E, per inciso, che non si dica poi che qui non siamo come quei bei siti web che vi raccontano di tanti bei viaggi e che allo stesso tempo vi danno tutti quei bei consigli utili su come si viaggia, e cosa dovete portare in viaggio, e cosa invece non dovete portare, e dove si può andare, e dove invece non si può andare, e bla bla bla. Da oggi anche noi verremo finalmente citati fra i siti pieni di consigli utili per viaggiatori in erba, olé.

Dunque: ci avete mai fatto caso? La maledetta spina tripolare italiana non la usa nessun altro al mondo, israeliani a parte (il che, fra l'altro, a pensarci è assai curioso). Ma a parte ciò.

Spina tripolare italiana (Tipo L)

Notate bene, innanzitutto, che l'amata spina tricolore vi tradirà quasi ovunque nella nostra buona vecchia Europa: ad esempio in Francia, in Svizzera, in Spagna, o in Grecia, tutti paesi dove è ampiamente diffusa la nota spina di tipo C, che se ci fate caso è quella che si accoppia alle prese di corrente ancora presenti in alcune delle nostre vecchie case.

Spina classica europea (Tipo C)

La presa di corrente di tipo C è fortunatamente adatta ai caricabatterie dei vostri cellulari, ai rasoi elettrici, ai phon e a tutte quelle inutilità che, diciamolo, vi mettete in valigia. Ma per un normalissimo e indispensabile laptop IBM Thinkpad distribuito sul mercato italiano *no*: cavolacci vostri e della vostra spina tripolare di tipo L.
Ora, come forse qualche lettore più attento di Orizzontintorno sa, se ad esempio vi trovate alle Seychelles e la batteria del sopracitato laptop IBM sta per tirare le cuoia, beh, potete anche suicidarvi. E così ovunque nel resto del pianeta.
Perché, non solo la nostra amata spina tripolare non la conosce nessuno ma, proprio per questa ragione, a nessuno al mondo viene in mente di produrre adattatori per il tipo L, ossia da tipo L a qualunque-altro-tipo-di-spina-nota-al-genere-umano. Se proprio siete previdenti, e avete voglia di sbattervi un po' prima di partire, nei negozi italiani - e badate bene, solo in quelli italiani - trovate l'adattatore per le prese americane e per quelle tedesche: notate che queste ultime accolgono le celeberrime spine tipo F CEE 7/4, più note come Schuko, che se ci fate caso sono quelle di molti degli elettrodomestici presenti nelle nostre case.

Spina americana (Tipo A)
Spina tedesca Schuko (Tipo F)

Ecco: in Italia vi tocca comprarvi un adattatore Shucko, il tipico adattatore per le spine tedesche, per ciascuno dei vostri elettrodomestici (e lo trovate senza problemi). All'estero potete prendere il cordone del vostro pc con spina tripolare e farci un bel nodo scorsoio.
Per dire, io ho girato tutti i negozi di Akihabara, Tokyo, il più vasto ed infernale girone al mondo di negozi di elettronica, senza venirne a capo. E dovevate vedere le facce degli amici commessi gialli quando vedevano la mia spina italiana.
Già, dice qualcuno: prendi la tua tripolare tipo L e segale il pistombrillo in mezzo. E bravi: intanto non è che io abbia sempre pronto in tasca un seghetto per ferro adatto a tagliare quell'affare lì. E poi, suvvia, non è nemmeno il massimo della sicurezza tornare in Italia e infilare il moncherino di ferro nella presa di corrente di casa vostra. Vi pare? Seee, ho capito che è solo la messa a terra, epperò dài!

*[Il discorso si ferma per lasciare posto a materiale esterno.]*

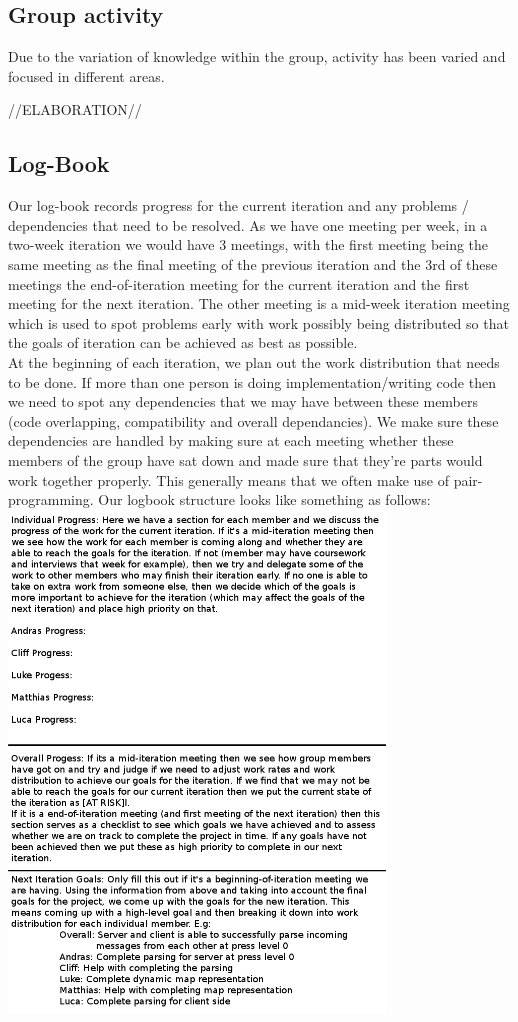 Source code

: \documentclass[11pt]{article}
\begin{document}
\subsection{Group activity}
Due to the variation of knowledge within the group, activity has been varied
and focused in different areas. 

//ELABORATION//

\subsection{Log-Book}
Our log-book records progress for the current iteration and any problems / 
dependencies that need to be resolved. As we have one meeting per week, in a 
two-week iteration we would have 3 meetings, with the first meeting being the 
same meeting as the final meeting of the previous iteration and the 3rd of these
meetings the end-of-iteration meeting for the current iteration and the first 
meeting for the next iteration. The other meeting is a mid-week iteration 
meeting which is used to spot problems early with work possibly being 
distributed so that the goals of iteration can be achieved as best as possible. 
\\
At the beginning of each iteration, we plan out the work distribution that needs
to be done. If more than one person is doing implementation/writing code then we
need to spot any dependencies that we may have between these members (code 
overlapping, compatibility and overall dependancies). We make sure these 
dependencies are handled by making sure at each meeting whether these members
of the group have sat down and made sure that they're parts would work together
properly. This generally means that we often make use of pair-programming. Our 
logbook structure looks like something as follows:
\\ 
\includegraphics[width=100mm]{logbooktemplate.png}
\end{document}
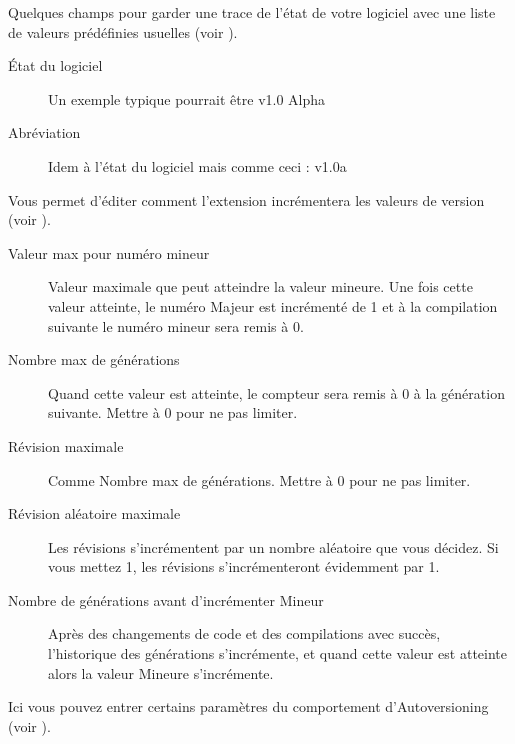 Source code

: 

Quelques champs pour garder une trace de l'état de votre logiciel avec une liste de valeurs prédéfinies usuelles (voir ).

\begin{description}
\item[État du logiciel] Un exemple typique pourrait être v1.0 Alpha
\item[Abréviation] Idem à l'état du logiciel mais comme ceci : v1.0a
\end{description}



Vous permet d'éditer comment l'extension incrémentera les valeurs de version (voir ).


\begin{description}
\item[Valeur max pour numéro mineur] Valeur maximale que peut atteindre la valeur mineure. Une fois cette valeur atteinte, le numéro Majeur est incrémenté de 1 et à la compilation suivante le numéro mineur sera remis à 0.
\item[Nombre max de générations] Quand cette valeur est atteinte, le compteur sera remis à 0 à la génération suivante. Mettre à 0 pour ne pas limiter.
\item[Révision maximale] Comme Nombre max de générations. Mettre à 0 pour ne pas limiter.
\item[Révision aléatoire maximale] Les révisions s'incrémentent par un nombre aléatoire que vous décidez. Si vous mettez 1, les révisions s'incrémenteront évidemment par 1.
\item[Nombre de générations avant d'incrémenter Mineur] Après des changements de code et des compilations avec succès, l'historique des générations s'incrémente, et quand cette valeur est atteinte alors la valeur Mineure s'incrémente.
\end{description}


Ici vous pouvez entrer certains paramètres du comportement d'Autoversioning (voir ).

Si diceva delle Seychelles: laggiù usano le spine di tipo G, che poi sono le stesse utilizzate in UK, a Cipro, in Irlanda, a Singapore, Hong Kong e in Namibia (curioso, visto che è una ex-colonia tedesca).

Spina britannica (Tipo G)

Tre anni fa a Victoria mi decisi dunque a far tagliare la tripolare dal mio cordone per sostituirla con una bella spina tipo G e risolvere il problema alla radice, è proprio il caso di dirlo.
Ora, a voi questa potrà anche sembrare una soluzione un po' estrema. Per dirvi la verità, io lipperlì pensai invece che da quel giorno avrei replicato lo stesso sistema in ogni paese in cui fossi sbarcato. Ma ecco la sorpresa: a differenza della nostra eccentrica ed esclusiva spina L, quella di tipo G è conosciuta in tutto il mondo (ah, gli inglesi!) cosicché, ad esempio, se vi trovate in Giappone - dove usano prese di tipo A, come quelle americane - non avrete alcuna difficoltà a trovare il vostro adattatore da tipo G a tipo A. E noterete anche con piacere che ad esempio sia in Irlanda, sia a Cipro, non avrete bisogno di alcun adattatore, perché anche lì usano il tipo G. E se invece vi trovate ad Arlon in Belgio, o in Lussemburgo, dove usano una strana spina di tipo E (che peraltro viene utilizzata anche in Francia, in Polonia, in Tunisia, in Repubblica Ceca e in Marocco), nessun problema again: chiunque potrà vendervi un diffusissimo adattatore da tipo G a tipo E.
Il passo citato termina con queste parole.